In the spirit of focusing on our faculty and students, you should expect that much of our focus in managing financial resources in the next several years will be on faculty and students. In the past few years, with unprecedented support from the donor community, we have moved forward in so many ways. Today, I ask you to continue that support, especially in the area of our greatest need, financial support of our students through scholarship funds and support of our faculty through growth in our faculty endowment. Many of our fine faculty are here because of their love for this university. But, with a growing gap in faculty compensation between us and peer universities, recruitment and retention of the best faculty is an increasing challenge. Both for fairness and for strategic positioning, we must find a pathway for better faculty compensation if our academic programs are going to progress.
To support keeping the main thing the main thing, today I am announcing a goal of increasing the faculty support endowment by $100 million. This development goal along with other budget priority decisions should allow us to reach our goal of compensation parity with our peer universities as we emerge from this slow economy. From the depths of the current recession, this appears to be a challenging goal. But I am absolutely certain it is achievable if we keep our passions focused on the main thing.
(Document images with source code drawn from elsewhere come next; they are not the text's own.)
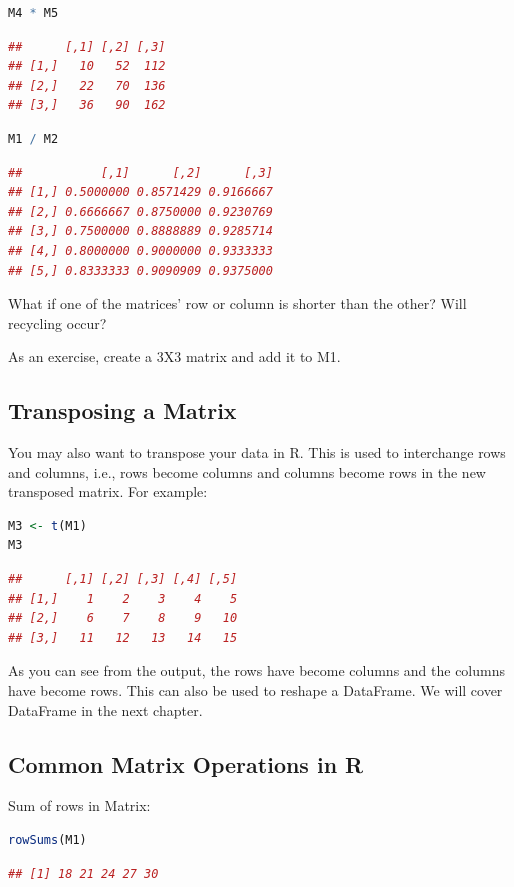 \documentclass[10pt]{book}
\begin{document}
\begin{lstlisting}[language=R]
M4 * M5
\end{lstlisting}
\begin{lstlisting}[language=R]
##      [,1] [,2] [,3]
## [1,]   10   52  112
## [2,]   22   70  136
## [3,]   36   90  162
\end{lstlisting}
\begin{lstlisting}[language=R]
M1 / M2
\end{lstlisting}
\begin{lstlisting}[language=R]
##           [,1]      [,2]      [,3]
## [1,] 0.5000000 0.8571429 0.9166667
## [2,] 0.6666667 0.8750000 0.9230769
## [3,] 0.7500000 0.8888889 0.9285714
## [4,] 0.8000000 0.9000000 0.9333333
## [5,] 0.8333333 0.9090909 0.9375000
\end{lstlisting}
What if one of the matrices' row or column is shorter than the other? Will recycling occur?

As an exercise, create a 3X3 matrix and add it to M1.

\subsection{Transposing a Matrix}
You may also want to transpose your data in R. This is used to interchange rows and columns, i.e., rows become columns and columns become rows in the new transposed matrix. For example:

\begin{lstlisting}[language=R]
M3 <- t(M1)
M3
\end{lstlisting}
\begin{lstlisting}[language=R]
##      [,1] [,2] [,3] [,4] [,5]
## [1,]    1    2    3    4    5
## [2,]    6    7    8    9   10
## [3,]   11   12   13   14   15
\end{lstlisting}
As you can see from the output, the rows have become columns and the columns have become rows. This can also be used to reshape a DataFrame. We will cover DataFrame in the next chapter.

\subsection{Common Matrix Operations in R}
Sum of rows in Matrix:
\begin{lstlisting}[language=R]
rowSums(M1)
\end{lstlisting}
\begin{lstlisting}[language=R]
## [1] 18 21 24 27 30
\end{lstlisting}
\end{document}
In closing, let me reiterate how humbled and honored I am to have the privilege of being the 16th Chancellor of the University of Mississippi. The opportunity to work with the faculty, staff, students, and alumni to continue to transform lives and communities is, indeed, a great privilege.
This week, some student on this campus made an important life decision after an encounter with a faculty member. And somewhere in a small community in Mississippi, some young student in an elementary school had an aha moment – a breakthrough in reading at the foot of a University of Mississippi alumnus. And somewhere this week, literally, a life was saved at the hands of a University of Mississippi trained health care professional. And somewhere in a hall of government, one of our graduates was involved in a policy decision which made the world a better place. And somewhere in the world, a child was not hungry because of the service of one of the members of our university community. I am proud to be a part of this great public university transforming lives through service.
May God continue to bless the University of Mississippi and all who love her. Thank you.